Is the field of history of Mathematics underdeveloped

Question

I really like History and this includes the history of Mathematics. Personally, I have dabbled into many old Math works. Since my base knowledge is only up to Calculus 2, I can only appreciate the history of calculus. I have read "Introduction to analysis of the infinite" by Euler, some chapters of "Foundations of Differential Calculus", some passages from "A Treatise on Fluxions" by Collins Maclaurin (particularly on his derivation of the Taylor series), and many papers of Euler, D'Alembert and Lagrange.

I find them, apart from Euler, conceptually difficult to understand. Obviously, they don't rely on concepts that are taught in modern curriculum, and the antiquated notations do not help. For Maclaurin, for example, he relies a lot on geometric concepts, just like Newton.

For example, the origin of the now essential power rule for the integral of a polynomial function, $$\int x^{n} \,dx=\dfrac{x^{n+1}}{n+1}+C$$

is found during the XVII and XVIII century, but they are exceedingly difficult to follow the original line of thoughts, because the method being employed is geometric in nature, the so called the "Method of Indivisibles".

So my question is, do you think the field of History of Mathematics underdeveloped?

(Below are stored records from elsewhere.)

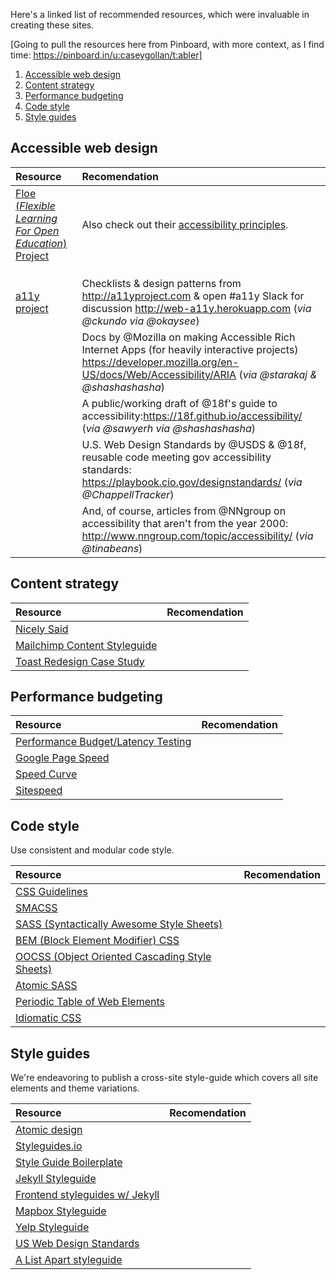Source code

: Here's a linked list of recommended resources, which were invaluable in creating these sites.

[Going to pull the resources here from Pinboard, with more context, as I find time: https://pinboard.in/u:caseygollan/t:abler]

1. [Accessible web design](#accessible-web-design)
2. [Content strategy](#content-strategy)
3. [Performance budgeting](#performance-budgeting)
4. [Code style](#code-style)
5. [Style guides](#style-guides)

## Accessible web design

| Resource | Recomendation |
| :--- | :--- |
| [Floe (_Flexible Learning For Open Education_) Project](http://floeproject.org) | Also check out their [accessibility principles](http://handbook.floeproject.org/index.php?title=Accessibility_principles). |
| [](http://www.imsglobal.org/accessibility/afav3p0pd/AfA3p0_BestPractice_v1p0pd.html) | |
| [](http://www.w3.org/TR/UAAG10-TECHS/) | |
| [](http://achecker.ca/checker/index.php) | |
| [a11y project](http://a11yproject.com) | Checklists & design patterns from http://a11yproject.com & open #a11y Slack for discussion http://web-a11y.herokuapp.com (_via @ckundo via @okaysee_) |
| | Docs by @Mozilla on making Accessible Rich Internet Apps (for heavily interactive projects) https://developer.mozilla.org/en-US/docs/Web/Accessibility/ARIA (_via @starakaj & @shashashasha_) |
| | A public/working draft of @18f's guide to accessibility:https://18f.github.io/accessibility/ (_via @sawyerh via @shashashasha_) |
| | U.S. Web Design Standards by @USDS & @18f, reusable code meeting gov accessibility standards: https://playbook.cio.gov/designstandards/ (_via @ChappellTracker_) |
| | And, of course, articles from @NNgroup on accessibility that aren't from the year 2000: http://www.nngroup.com/topic/accessibility/ (_via @tinabeans_) |

## Content strategy

| Resource | Recomendation |
| :--- | :--- |
| [Nicely Said](http://www.nicelysaid.co/) | |
| [Mailchimp Content Styleguide](http://styleguide.mailchimp.com/) | |
| [Toast Redesign Case Study](http://responsivewebdesign.com/toast/) | |

## Performance budgeting

| Resource | Recomendation |
| :--- | :--- |
| [Performance Budget/Latency Testing](https://responsivedesign.is/articles/testing-for-latency) | |
| [Google Page Speed](https://developers.google.com/speed/pagespeed/?hl=en) | |
| [Speed Curve](https://speedcurve.com/) | |
| [Sitespeed](https://www.sitespeed.io/) | |

## Code style

Use consistent and modular code style.

| Resource | Recomendation |
| :--- | :--- |
| [CSS Guidelines](http://cssguidelin.es/) | |
| [SMACSS](https://smacss.com/book/categorizing) | |
| [SASS (Syntactically Awesome Style Sheets)](http://sass-lang.com/) | |
| [BEM (Block Element Modifier) CSS](https://css-tricks.com/bem-101/) | |
| [OOCSS (Object Oriented Cascading Style Sheets)](https://github.com/stubbornella/oocss/wiki/FAQ) | |
| [Atomic SASS](https://www.smashingmagazine.com/2013/08/other-interface-atomic-design-sass/) | |
| [Periodic Table of Web Elements](http://zqsmm.qiniucdn.com/data/20110511083224/index.html) | |
| [Idiomatic CSS](https://github.com/necolas/idiomatic-css) | |

## Style guides

We're endeavoring to publish a cross-site style-guide which covers all site elements and theme variations.

| Resource | Recomendation |
| :--- | :--- |
| [Atomic design](http://atomicdesign.bradfrost.com) | |
| [Styleguides.io](http://styleguides.io/) | |
| [Style Guide Boilerplate](https://github.com/bjankord/Style-Guide-Boilerplate) | |
| [Jekyll Styleguide](https://github.com/davidhund/jekyll-styleguide) | |
| [Frontend styleguides w/ Jekyll](https://webstoemp.com/blog/front-end-style-guides-jekyll/) | |
| [Mapbox Styleguide](https://www.mapbox.com/base/styling/helper-classes/) | |
| [Yelp Styleguide](http://www.yelp.com/styleguide) | |
| [US Web Design Standards](https://standards.usa.gov/visual-style/#text-accessibility) | |
| [A List Apart styleguide](http://patterns.alistapart.com/) | |
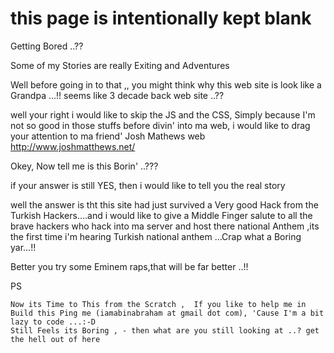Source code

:<html>

<title> Abin'z Scrap Book</title>

<body>

<h1>this page is intentionally kept blank</h1>

Getting Bored ..??

Some of my Stories are really Exiting and Adventures

Well before going in to that ,, you might think why this web site is look like a Grandpa ...!!
seems like 3 decade back web site ..??

well your right i would like to skip the JS and the CSS, Simply because I'm not so good in those stuffs
before divin' into ma web, i would like to drag your attention to ma friend' Josh Mathews web http://www.joshmatthews.net/

Okey,  Now tell me is this Borin' ..???

if your answer  is still YES, then i would like to tell you the real story

well the answer is tht this site had just survived a Very good Hack from the Turkish Hackers....and i would like to give a Middle Finger salute to all the brave hackers who hack into ma server  and host there national Anthem ,its the first time i'm hearing Turkish national anthem ...Crap what a Boring yar...!!

Better you try some Eminem raps,that will be far better ..!!

PS

    Now its Time to This from the Scratch ,  If you like to help me in Build this Ping me (iamabinabraham at gmail dot com), 'Cause I'm a bit lazy to code ...:-D
    Still Feels its Boring , - then what are you still looking at ..? get the hell out of here

</body>

</html>
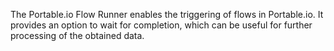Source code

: The Portable.io Flow Runner enables the triggering of flows in Portable.io. It provides an option to wait for completion, which can be useful for further processing of the obtained data.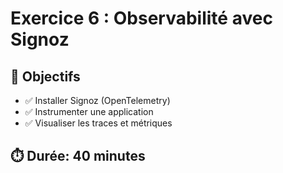 # Exercice 6 : Observabilité avec Signoz

## 🎯 Objectifs
- ✅ Installer Signoz (OpenTelemetry)
- ✅ Instrumenter une application
- ✅ Visualiser les traces et métriques

## ⏱️ Durée: 40 minutes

I personally think so. I have a few reasons for why such is the state of being of the matter:

1. It is challenging to re-learn Math concepts and arguments of past mathematicians. Obviously, this increases as the time period recedes into distant past.
2. It is unnecessary, because nobody is going to learn much from old and distant Math because new ideas have been developed. People can learn a lot more from compacted version of modern textbooks and modern curricula.
3. Along that line of reasoning, mathematicians and students who will become future mathematicians are only interested in solving unsolved problems. Advance in mathematics is about looking forward, not backward. There are no reasons to go back further, except if the history of a mathematical concept or problem is directly related to the problem you are trying to solve.

I think out of all fields of Mathematics, Calculus are studied the most. Apart from this, little are written on the history of Linear Algebra, for example, or Topology. The only book that I have read that is concerned with a fairly modern mathematical concept is "Lebesgue's Theory of Integration: Its Origins and Development" by Thomas Hawkin.

If you look at the field of history of Mathematics, it is a small overlap between History and Mathematics, as a discipline. It is very insignificant because few modern readers are interested in the history of Mathematics as compared to the fields of political history, cultural and economic history.

Do you think there are any values in relearning old Math? Perhaps as a hobby, for modern mathematicians have too many concerns than to learn Math from the past.